Originally posted Mar. 4, 2008
I liked this book a lot; it is complicated in its own way and yet all laid out for us in a relatively direct manner. The occasional (revised) family trees helped to keep it in order. I loved the first line in the version I read "The day I returned to Templeton steeped in disgrace, the fifty-foot corpse of a monster surfaced in Lake Glimmerglass." Now, who wouldn’t be interested in a book that begins with the whole outer limits of the story presented in those few words? This book has so much within its pages! There are many stories within the story, some short, some longer, but all pertinent to the whole. There is also a quote from the Author’s Note referring to her final prompt to begin writing that I think gives us a glimpse of Lauren Groff’s own character as to how this story would be written: "That’s about the time his [James Fenimore Cooper] characters knocked on the door and joined the party."

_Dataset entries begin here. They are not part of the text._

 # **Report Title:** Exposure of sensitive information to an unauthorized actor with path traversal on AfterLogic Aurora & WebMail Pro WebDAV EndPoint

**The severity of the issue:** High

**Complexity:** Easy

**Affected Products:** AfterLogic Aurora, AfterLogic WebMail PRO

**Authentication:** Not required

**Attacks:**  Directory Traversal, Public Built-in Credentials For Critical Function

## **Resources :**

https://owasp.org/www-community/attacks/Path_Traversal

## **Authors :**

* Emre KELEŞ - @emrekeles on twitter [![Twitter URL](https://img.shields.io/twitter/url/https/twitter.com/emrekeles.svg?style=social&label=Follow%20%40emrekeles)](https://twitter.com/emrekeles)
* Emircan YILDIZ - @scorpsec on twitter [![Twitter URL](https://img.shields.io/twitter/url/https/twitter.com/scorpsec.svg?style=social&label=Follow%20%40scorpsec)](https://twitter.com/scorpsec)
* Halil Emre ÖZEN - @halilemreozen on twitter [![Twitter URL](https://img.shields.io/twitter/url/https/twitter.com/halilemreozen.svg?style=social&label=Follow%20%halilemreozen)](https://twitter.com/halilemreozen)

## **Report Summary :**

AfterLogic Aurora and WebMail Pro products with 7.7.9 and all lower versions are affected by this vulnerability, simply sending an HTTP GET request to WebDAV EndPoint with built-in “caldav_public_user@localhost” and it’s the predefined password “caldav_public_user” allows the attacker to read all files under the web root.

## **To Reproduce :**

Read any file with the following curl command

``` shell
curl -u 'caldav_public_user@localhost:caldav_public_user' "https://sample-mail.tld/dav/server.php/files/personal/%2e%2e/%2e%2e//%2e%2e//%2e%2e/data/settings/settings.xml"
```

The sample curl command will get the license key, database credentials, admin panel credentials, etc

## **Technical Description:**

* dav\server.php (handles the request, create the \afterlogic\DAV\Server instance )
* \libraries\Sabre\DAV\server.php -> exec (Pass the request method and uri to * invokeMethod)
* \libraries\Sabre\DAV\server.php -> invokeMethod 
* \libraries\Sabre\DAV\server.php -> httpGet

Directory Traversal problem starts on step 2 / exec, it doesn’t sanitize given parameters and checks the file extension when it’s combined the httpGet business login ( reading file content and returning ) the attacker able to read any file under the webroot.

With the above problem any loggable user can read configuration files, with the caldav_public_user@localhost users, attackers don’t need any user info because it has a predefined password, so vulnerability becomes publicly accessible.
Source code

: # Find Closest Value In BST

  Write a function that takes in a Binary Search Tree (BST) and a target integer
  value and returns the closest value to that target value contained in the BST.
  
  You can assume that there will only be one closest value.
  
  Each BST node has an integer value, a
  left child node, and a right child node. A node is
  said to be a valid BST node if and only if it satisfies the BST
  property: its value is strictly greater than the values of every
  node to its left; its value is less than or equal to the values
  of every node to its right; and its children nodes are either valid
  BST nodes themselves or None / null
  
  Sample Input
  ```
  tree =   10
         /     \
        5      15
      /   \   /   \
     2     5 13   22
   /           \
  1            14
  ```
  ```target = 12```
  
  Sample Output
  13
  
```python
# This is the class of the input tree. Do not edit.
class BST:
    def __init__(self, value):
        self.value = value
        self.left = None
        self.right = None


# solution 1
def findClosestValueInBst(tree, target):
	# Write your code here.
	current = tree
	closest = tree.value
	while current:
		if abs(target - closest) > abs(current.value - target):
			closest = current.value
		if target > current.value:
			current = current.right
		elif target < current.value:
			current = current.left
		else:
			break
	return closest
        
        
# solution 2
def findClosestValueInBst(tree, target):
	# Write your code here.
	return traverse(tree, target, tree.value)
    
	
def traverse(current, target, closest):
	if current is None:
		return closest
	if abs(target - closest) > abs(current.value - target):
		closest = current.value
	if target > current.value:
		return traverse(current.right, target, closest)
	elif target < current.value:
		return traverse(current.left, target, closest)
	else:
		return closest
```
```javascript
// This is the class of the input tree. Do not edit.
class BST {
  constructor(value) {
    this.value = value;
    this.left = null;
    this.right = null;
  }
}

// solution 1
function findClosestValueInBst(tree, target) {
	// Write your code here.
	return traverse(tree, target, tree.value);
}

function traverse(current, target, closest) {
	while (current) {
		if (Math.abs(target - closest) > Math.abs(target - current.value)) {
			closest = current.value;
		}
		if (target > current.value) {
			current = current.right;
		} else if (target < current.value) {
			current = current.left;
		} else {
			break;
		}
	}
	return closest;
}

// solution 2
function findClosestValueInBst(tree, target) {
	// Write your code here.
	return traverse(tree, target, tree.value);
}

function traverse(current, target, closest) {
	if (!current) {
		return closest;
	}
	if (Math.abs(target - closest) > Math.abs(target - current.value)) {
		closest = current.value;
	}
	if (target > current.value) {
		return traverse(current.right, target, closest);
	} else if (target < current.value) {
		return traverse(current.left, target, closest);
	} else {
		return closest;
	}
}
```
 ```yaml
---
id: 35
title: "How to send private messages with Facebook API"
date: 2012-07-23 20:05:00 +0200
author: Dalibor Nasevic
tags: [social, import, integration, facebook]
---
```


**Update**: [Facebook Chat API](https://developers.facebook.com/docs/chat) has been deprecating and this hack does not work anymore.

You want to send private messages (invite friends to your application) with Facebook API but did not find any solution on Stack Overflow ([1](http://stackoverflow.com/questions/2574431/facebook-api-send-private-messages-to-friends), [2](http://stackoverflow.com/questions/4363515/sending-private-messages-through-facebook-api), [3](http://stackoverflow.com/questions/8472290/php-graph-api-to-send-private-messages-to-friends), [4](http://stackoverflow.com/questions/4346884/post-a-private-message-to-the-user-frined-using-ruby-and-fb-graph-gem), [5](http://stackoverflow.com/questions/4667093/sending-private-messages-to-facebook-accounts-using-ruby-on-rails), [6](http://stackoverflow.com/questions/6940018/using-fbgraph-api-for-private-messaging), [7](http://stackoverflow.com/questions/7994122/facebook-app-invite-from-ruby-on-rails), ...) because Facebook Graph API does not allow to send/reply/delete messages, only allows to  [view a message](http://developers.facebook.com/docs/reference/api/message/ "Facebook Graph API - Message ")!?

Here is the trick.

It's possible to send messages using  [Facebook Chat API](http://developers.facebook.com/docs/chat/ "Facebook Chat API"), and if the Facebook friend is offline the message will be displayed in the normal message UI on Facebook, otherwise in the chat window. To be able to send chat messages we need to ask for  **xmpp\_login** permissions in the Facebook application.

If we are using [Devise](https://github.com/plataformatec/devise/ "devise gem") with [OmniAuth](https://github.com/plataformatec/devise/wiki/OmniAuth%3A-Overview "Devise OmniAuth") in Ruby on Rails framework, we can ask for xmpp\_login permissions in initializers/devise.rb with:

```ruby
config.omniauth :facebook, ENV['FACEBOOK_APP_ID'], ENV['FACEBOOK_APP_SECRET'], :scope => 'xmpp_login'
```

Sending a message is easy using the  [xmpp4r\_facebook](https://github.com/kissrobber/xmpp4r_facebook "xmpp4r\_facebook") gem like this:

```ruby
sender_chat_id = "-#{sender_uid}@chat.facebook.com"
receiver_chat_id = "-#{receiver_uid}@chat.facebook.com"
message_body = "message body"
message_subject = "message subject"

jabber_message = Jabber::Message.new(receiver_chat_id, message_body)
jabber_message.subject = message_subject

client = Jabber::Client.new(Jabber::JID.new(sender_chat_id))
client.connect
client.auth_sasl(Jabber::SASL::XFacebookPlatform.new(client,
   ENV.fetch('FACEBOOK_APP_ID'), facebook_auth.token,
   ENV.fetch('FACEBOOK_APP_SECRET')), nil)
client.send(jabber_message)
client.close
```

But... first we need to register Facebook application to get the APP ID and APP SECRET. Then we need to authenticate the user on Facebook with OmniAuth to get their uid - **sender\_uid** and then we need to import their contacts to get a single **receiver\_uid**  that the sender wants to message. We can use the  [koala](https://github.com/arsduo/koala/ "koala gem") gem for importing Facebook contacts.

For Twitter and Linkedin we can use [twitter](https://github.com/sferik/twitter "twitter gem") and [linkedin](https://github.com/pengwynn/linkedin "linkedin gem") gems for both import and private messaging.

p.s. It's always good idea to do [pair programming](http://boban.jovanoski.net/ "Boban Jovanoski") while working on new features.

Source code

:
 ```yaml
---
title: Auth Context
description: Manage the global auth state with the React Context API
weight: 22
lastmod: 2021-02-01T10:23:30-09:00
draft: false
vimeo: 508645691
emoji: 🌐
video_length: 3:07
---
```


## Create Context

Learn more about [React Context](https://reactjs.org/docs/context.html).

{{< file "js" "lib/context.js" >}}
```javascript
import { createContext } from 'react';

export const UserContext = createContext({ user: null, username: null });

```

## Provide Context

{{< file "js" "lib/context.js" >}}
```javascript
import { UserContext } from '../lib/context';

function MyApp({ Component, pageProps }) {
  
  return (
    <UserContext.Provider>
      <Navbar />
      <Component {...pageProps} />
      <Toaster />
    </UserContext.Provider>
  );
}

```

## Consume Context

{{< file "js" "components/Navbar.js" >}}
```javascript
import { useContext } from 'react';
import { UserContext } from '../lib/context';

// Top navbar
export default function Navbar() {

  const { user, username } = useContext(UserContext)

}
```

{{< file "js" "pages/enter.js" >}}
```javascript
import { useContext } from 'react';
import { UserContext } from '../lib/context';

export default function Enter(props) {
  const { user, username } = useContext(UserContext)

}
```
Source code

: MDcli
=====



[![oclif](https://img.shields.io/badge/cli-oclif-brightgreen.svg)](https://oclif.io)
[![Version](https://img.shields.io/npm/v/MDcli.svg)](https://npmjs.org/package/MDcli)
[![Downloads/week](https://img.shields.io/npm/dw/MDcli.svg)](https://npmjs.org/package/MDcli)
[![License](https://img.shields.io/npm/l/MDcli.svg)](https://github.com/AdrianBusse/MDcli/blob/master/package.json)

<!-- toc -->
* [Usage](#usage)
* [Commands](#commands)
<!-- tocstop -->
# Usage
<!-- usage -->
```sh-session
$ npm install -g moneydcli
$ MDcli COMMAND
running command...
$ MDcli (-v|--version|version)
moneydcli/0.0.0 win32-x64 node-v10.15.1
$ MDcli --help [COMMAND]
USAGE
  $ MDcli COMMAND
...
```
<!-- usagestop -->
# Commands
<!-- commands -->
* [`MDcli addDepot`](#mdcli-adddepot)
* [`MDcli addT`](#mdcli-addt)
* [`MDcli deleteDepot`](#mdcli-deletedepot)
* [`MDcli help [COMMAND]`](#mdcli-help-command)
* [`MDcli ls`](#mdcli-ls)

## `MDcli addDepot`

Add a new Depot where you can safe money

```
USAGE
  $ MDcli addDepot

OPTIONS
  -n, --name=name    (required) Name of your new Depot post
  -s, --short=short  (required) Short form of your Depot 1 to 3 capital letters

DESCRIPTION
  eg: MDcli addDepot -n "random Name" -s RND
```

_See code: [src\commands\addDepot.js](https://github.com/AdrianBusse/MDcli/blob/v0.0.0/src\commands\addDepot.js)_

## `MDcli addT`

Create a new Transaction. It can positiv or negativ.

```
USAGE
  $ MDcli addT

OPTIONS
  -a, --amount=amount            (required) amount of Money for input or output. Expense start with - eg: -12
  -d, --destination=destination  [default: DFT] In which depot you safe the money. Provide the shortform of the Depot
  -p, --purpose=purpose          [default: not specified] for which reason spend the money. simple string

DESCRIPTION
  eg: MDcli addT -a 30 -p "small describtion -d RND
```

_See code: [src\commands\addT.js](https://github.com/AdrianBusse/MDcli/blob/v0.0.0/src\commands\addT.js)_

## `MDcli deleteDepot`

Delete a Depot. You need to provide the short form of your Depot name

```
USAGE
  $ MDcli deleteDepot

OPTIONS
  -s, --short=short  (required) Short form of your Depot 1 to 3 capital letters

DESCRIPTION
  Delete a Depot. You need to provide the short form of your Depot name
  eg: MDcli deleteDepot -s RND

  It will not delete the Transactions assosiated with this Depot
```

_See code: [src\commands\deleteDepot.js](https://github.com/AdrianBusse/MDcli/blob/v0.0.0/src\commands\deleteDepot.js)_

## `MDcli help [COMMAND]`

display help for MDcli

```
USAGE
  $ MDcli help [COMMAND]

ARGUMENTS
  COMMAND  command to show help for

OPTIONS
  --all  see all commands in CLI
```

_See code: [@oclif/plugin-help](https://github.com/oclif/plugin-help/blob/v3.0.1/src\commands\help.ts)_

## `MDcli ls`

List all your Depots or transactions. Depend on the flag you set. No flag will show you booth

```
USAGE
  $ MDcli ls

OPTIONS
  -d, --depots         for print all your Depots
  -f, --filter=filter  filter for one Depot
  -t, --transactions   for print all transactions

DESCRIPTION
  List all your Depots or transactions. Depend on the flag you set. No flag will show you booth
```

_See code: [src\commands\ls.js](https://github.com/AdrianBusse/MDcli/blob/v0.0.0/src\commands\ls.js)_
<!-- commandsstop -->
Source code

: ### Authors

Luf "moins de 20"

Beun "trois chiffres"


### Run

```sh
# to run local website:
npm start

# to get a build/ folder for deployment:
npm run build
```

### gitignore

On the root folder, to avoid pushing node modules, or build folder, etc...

This book is ostensibly about Willie (Wilhelmina) Upton, but it is also about a small town’s occupants, the history of both town and Willie’s heritage and much more. The book is descriptive, the characters are fully formed, and I can picture it all so easily. Willie came home from Alaska where she was working as part of an archaeology team, with a feeling of guilt and uselessness. Through living back in Templeton, Willie comes to an understanding of who she is. Her mother, a descendent of the town’s founding father Marmaduke Temple, challenges her to discover who her father is and tells her only that he lives in the town and is also a descendent of Marmaduke (Duke). An old school friend and an elderly librarian become two unlikely allies in her search. Each new search brings us another story as each descendent is “discovered”, and she learns there were more “monsters” in the town than the one in the lake, but it makes for a very interesting debut book. I am fascinated by Groff’s method and writing. I am certainly looking forward to more books by this author.